LB — Zeno Alexander, Houston (1987-90)
It took him a while to get adjusted after moving from tight end — and offenses tried to pick on him as they wanted no part of Chris Singleton on the other side. But Alexander grew into a team leader by his senior season, with 44 tackles and honorable mention all-conference honors. (His linebacker teammate, Arnuf Mobley from Dallas, had loads of talent, but his UA tenure was short and marked by academic issues.)

CB — Trevin Wade, Round Rock (2008-11)
Two-star Wade wildly out-performed his recruiting ranking, becoming a three-year starter, picking off 12 passes and twice being selected second-team All-Pac-10.

Trevin Wade on the interception return in a 2009 game against Iowa. (Photo courtesy Arizona Athletics)

CB — Michael Jolivette, Houston (2000-03)
He is Arizona’s career leader in passes broken up with 44 (in 36 games played), and he intercepted 12 passes. Was second-team all-conference as a redshirt freshman and honorable mention as a sophomore before a knee injury limited him to two games in 2002.

CB — Wilrey Fontenot, Humble (2004-07)
He started every game at Arizona — 46 in all — teaming with Antoine Cason on the other side, as Mike Stoops never changed his starting cornerbacks for four seasons. While Cason was the star, Fontenot was steady, making 174 tackles with seven interceptions and 25 pass breakups.

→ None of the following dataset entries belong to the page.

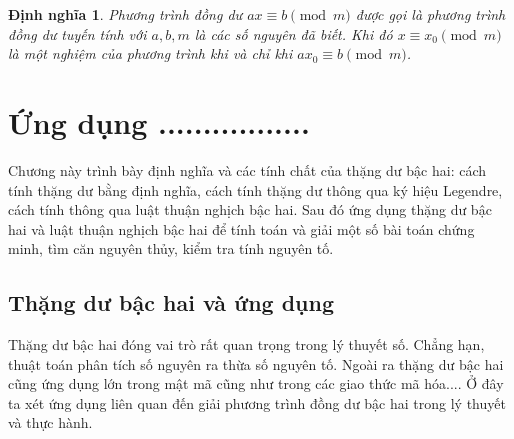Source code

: \documentclass[12pt,a4paper,openany,oneside]{report}
\newtheorem{dn}[dl]{Định nghĩa}
\begin{document}
 \begin{dn} \rm Phương trình đồng dư $ax \equiv b \pmod{m}$ được gọi là {\it phương trình đồng dư tuyến tính} với $a, b, m$ là các số nguyên đã biết. Khi đó $x\equiv x_0\pmod m$ là một nghiệm của phương trình khi và chỉ khi $ax_0 \equiv b\pmod{m}$.
\end{dn}





\chapter{Ứng dụng .................}

Chương này trình bày định nghĩa và các tính chất của thặng dư bậc hai: cách tính thặng dư bằng định nghĩa, cách tính thặng dư thông qua ký hiệu Legendre, cách tính thông qua luật thuận nghịch bậc hai. Sau đó ứng dụng thặng dư bậc hai và luật thuận nghịch bậc hai để tính toán và giải một số bài toán chứng minh, tìm căn nguyên thủy, kiểm tra tính nguyên tố.  

\section{Thặng dư bậc hai và ứng dụng}
Thặng dư bậc hai đóng vai trò rất quan trọng trong lý thuyết số. Chẳng hạn, thuật toán phân tích số nguyên ra thừa số nguyên tố. Ngoài ra thặng dư bậc hai cũng ứng dụng lớn trong mật mã cũng như trong các giao thức mã hóa.... Ở đây ta xét ứng dụng liên quan đến giải phương trình đồng dư bậc hai trong lý thuyết và thực hành.
 
\end{document}
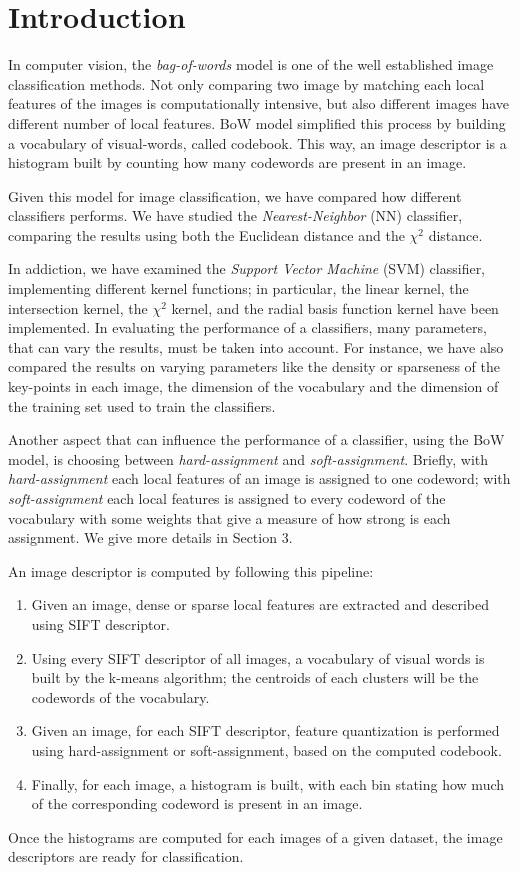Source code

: \section{Introduction}

In computer vision, the \emph{bag-of-words} model is one of the well established image classification methods. Not only comparing two image by matching each local features of the images is computationally intensive, but also different images have different number of local features. BoW model simplified this process by building a vocabulary of visual-words, called codebook. This way, an image descriptor is a histogram built by counting how many codewords are present in an image.

Given this model for image classification, we have compared how different classifiers performs.
We have studied the \emph{Nearest-Neighbor} (NN) classifier, comparing the results using both the Euclidean distance and the $\chi^2$ distance.

In addiction, we have examined the \emph{Support Vector Machine} (SVM) classifier, implementing different kernel functions; in particular, the linear kernel, the intersection kernel, the $\chi^2$ kernel, and the radial basis function kernel have been implemented.
In evaluating the performance of a classifiers, many parameters, that can vary the results, must be taken into account.
For instance, we have also compared the results on varying parameters like the density or sparseness of the key-points in each image, the dimension of the vocabulary and the dimension of the training set used to train the classifiers.

Another aspect that can influence the performance of a classifier, using the BoW model, is choosing between \emph{hard-assignment} and \emph{soft-assignment}. Briefly, with \emph{hard-assignment} each local features of an image is assigned to one codeword; with \emph{soft-assignment} each local features is assigned to every codeword of the vocabulary with some weights that give a measure of how strong is each assignment. We give more details in Section 3.

An image descriptor is computed by following this pipeline:
\begin{enumerate}
\item Given an image, dense or sparse local features are extracted and described using SIFT descriptor.
\item Using every SIFT descriptor of all images, a vocabulary of visual words is built by the k-means algorithm; the centroids of each clusters will be the codewords of the vocabulary.
\item Given an image, for each SIFT descriptor, feature quantization is performed using hard-assignment or soft-assignment, based on the computed codebook.
\item Finally, for each image, a histogram is built, with each bin stating how much of the corresponding codeword is present in an image.
\end{enumerate}

Once the histograms are computed for each images of a given dataset, the image descriptors are ready for classification.
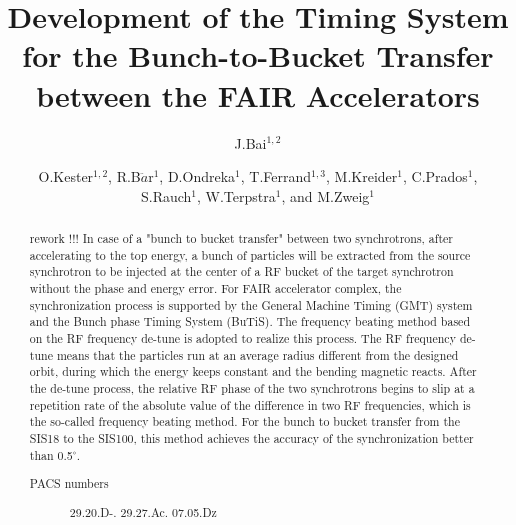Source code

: \documentclass[%
 reprint,
 amsmath,amssymb,
 aps,
]{revtex4-1}
\begin{document}

\title{Development of the Timing System for the Bunch-to-Bucket Transfer between the FAIR Accelerators}%

\author{J.Bai$^{1,2}$}
\author{O.Kester$^{1,2}$, R.B$\ddot{a}$r$^{1}$, D.Ondreka$^{1}$, T.Ferrand$^{1,3}$, M.Kreider$^{1}$, C.Prados$^{1}$,\\ S.Rauch$^{1}$, W.Terpstra$^{1}$, and M.Zweig$^{1}$}%

%


\begin{abstract} rework !!! In case of a "bunch to bucket transfer" between two synchrotrons, after accelerating to the top energy, a bunch of particles will be extracted from the source synchrotron to be injected at the center of a RF bucket of the target synchrotron without the phase and energy error. For FAIR accelerator complex, the synchronization process is supported by the General Machine Timing (GMT) system and the Bunch phase Timing System (BuTiS). The frequency beating method based on the RF frequency de-tune is adopted to realize this process. The RF frequency de-tune means that the particles run at an average radius different from the designed orbit, during which the energy keeps constant and the bending magnetic reacts. After the de-tune process, the relative RF phase of the two synchrotrons begins to slip at a repetition rate of the absolute value of the difference in two RF frequencies, which is the so-called frequency beating method. For the bunch to bucket transfer from the SIS18 to the SIS100, this method achieves the accuracy of the synchronization better than 0.5$^\circ$.

\begin{description}
\item[PACS numbers]
29.20.D-. 29.27.Ac. 07.05.Dz

\end{description}
\end{abstract}
\end{document}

S — Cam Nelson, Dallas (2006-09)
Three-year starter was a team co-captain as a senior, finishing with 208 tackles, including 13 for loss from his strong safety position.

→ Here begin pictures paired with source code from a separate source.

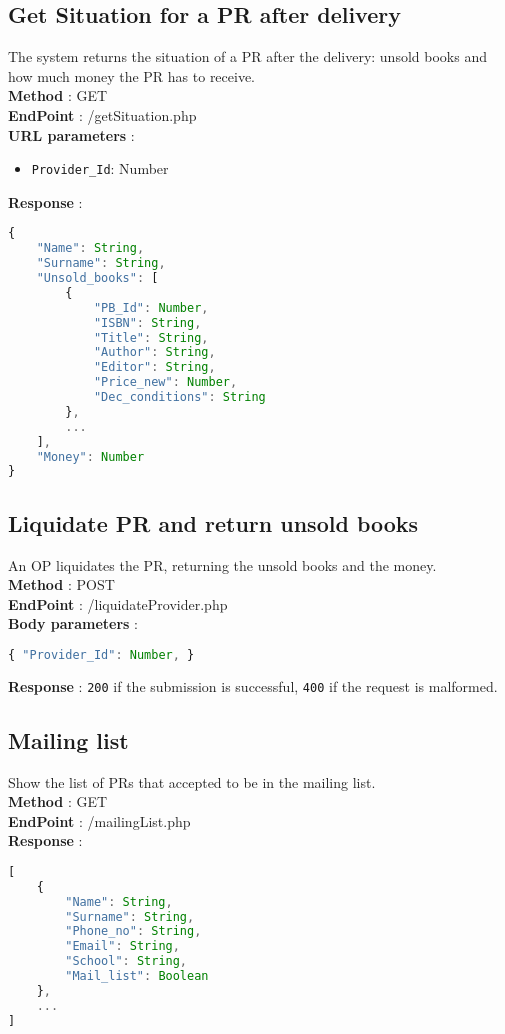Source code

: \subsection{Get Situation for a PR after delivery}
The system returns the situation of a PR after the delivery: unsold books and how much money the PR has to receive.\\
\textbf{Method} : GET \\
\textbf{EndPoint} : /getSituation.php \\
\textbf{URL parameters} :
\begin{itemize}
    \item \texttt{Provider\_Id}: Number
\end{itemize}
\textbf{Response} :
\begin{lstlisting}[language=JavaScript, label={lst:jscode}, basicstyle=\ttfamily]
{
    "Name": String,
    "Surname": String,
    "Unsold_books": [
        {
            "PB_Id": Number,
            "ISBN": String,
            "Title": String,
            "Author": String,
            "Editor": String,
            "Price_new": Number,
            "Dec_conditions": String
        },
        ...
    ],
    "Money": Number
}
\end{lstlisting}

\subsection{Liquidate PR and return unsold books}
An OP liquidates the PR, returning the unsold books and the money.\\
\textbf{Method} : POST \\
\textbf{EndPoint} : /liquidateProvider.php \\
\textbf{Body parameters} :
\begin{lstlisting}[language=JavaScript, label={lst:jscode}, basicstyle=\ttfamily]
{ "Provider_Id": Number, }
\end{lstlisting}
\textbf{Response} : \texttt{200} if the submission is successful, \texttt{400} if the request is malformed.

\subsection{Mailing list}
Show the list of PRs that accepted to be in the mailing list.\\
\textbf{Method} : GET \\
\textbf{EndPoint} : /mailingList.php \\
\textbf{Response} :
\begin{lstlisting}[language=JavaScript, label={lst:jscode}, basicstyle=\ttfamily]
[
    {
        "Name": String,
        "Surname": String,
        "Phone_no": String,
        "Email": String,
        "School": String,
        "Mail_list": Boolean
    },
    ...
]
\end{lstlisting}

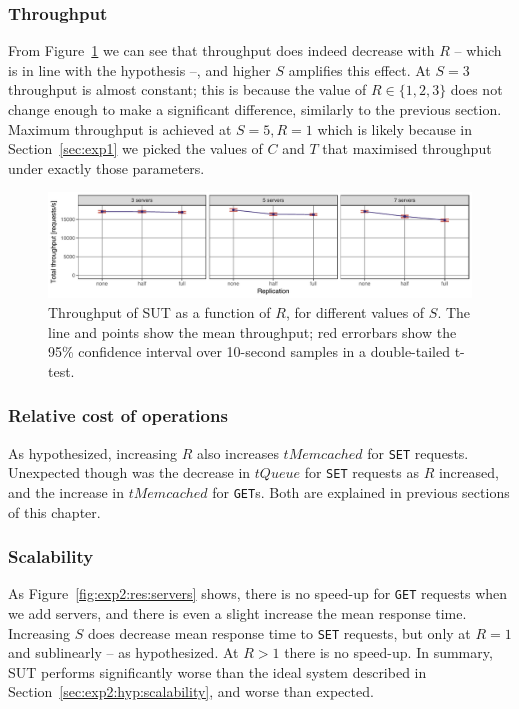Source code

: \documentclass[11pt]{article}
\newcommand{\get}[0]{\texttt{GET}}
\newcommand{\set}[0]{\texttt{SET}}
\begin{document}
\subsubsection{Throughput}

From Figure~\ref{fig:exp2:res:throughput} we can see that throughput does indeed decrease with $R$ -- which is in line with the hypothesis --, and higher $S$ amplifies this effect. At $S=3$ throughput is almost constant; this is because the value of $R \in \{1,2,3\}$ does not change enough to make a significant difference, similarly to the previous section. Maximum throughput is achieved at $S=5, R=1$ which is likely because in Section~\ref{sec:exp1} we picked the values of $C$ and $T$ that maximised throughput under exactly those parameters.

\begin{figure}[h]
\centering
\includegraphics[width=\textwidth]{../results/replication/graphs/tp_vs_replication_all.pdf}
\caption{Throughput of SUT as a function of $R$, for different values of $S$. The line and points show the mean throughput; red errorbars show the 95\% confidence interval over 10-second samples in a double-tailed t-test.}
\label{fig:exp2:res:throughput}
\end{figure}

\subsubsection{Relative cost of operations}
As hypothesized, increasing $R$ also increases $tMemcached$ for \set{} requests. Unexpected though was the decrease in $tQueue$ for \set{} requests as $R$ increased, and the increase in $tMemcached$ for \get{}s. Both are explained in previous sections of this chapter.

\subsubsection{Scalability}
As Figure~\ref{fig:exp2:res:servers} shows, there is no speed-up for \get{} requests when we add servers, and there is even a slight increase the mean response time. Increasing $S$ does decrease mean response time to \set{} requests, but only at $R=1$ and sublinearly -- as hypothesized. At $R>1$ there is no speed-up. In summary, SUT performs significantly worse than the ideal system described in Section~\ref{sec:exp2:hyp:scalability}, and worse than expected.
\end{document}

S — Michael Johnson, Pflugerville (2005-06)
Johnson was a key early transfer from Tyler (Texas) Junior College for Mike Stoops, with 107 tackles and five interceptions in two seasons. Johnson, a seventh-round pick, went on to be a key rookie contributor for the New York Giants in their Super Bowl-winning 2007 season. He started 35 NFL games.


P — Keenyn Crier, Spring (2007-10)
His Twitter bio, in part, reads “Mr83yds,” a reference to his 83-yard effort against USC — about 60 which traveled in the air before being downed at the 1. Crier, a four-year starter, averaged 42.4 yards on 212 punts.

K — Jason Bondzio, Humble (2007-08)
He holds the school record for career field goal percentage (83.3, 35 of 42) and for accuracy in a single season (87.5, 14 of 16, 2008).Three of his makes were from 49 yards.

AP– Syndric Steptoe, Bryan (2003-06)
Steptoe, who caught 19 passes in the NFL and works in the Arizona Alumni Association, was a versatile performer who had 1,584 receiving yards, 590 punt return yards (including two touchdowns) and 1,757 kick return yards.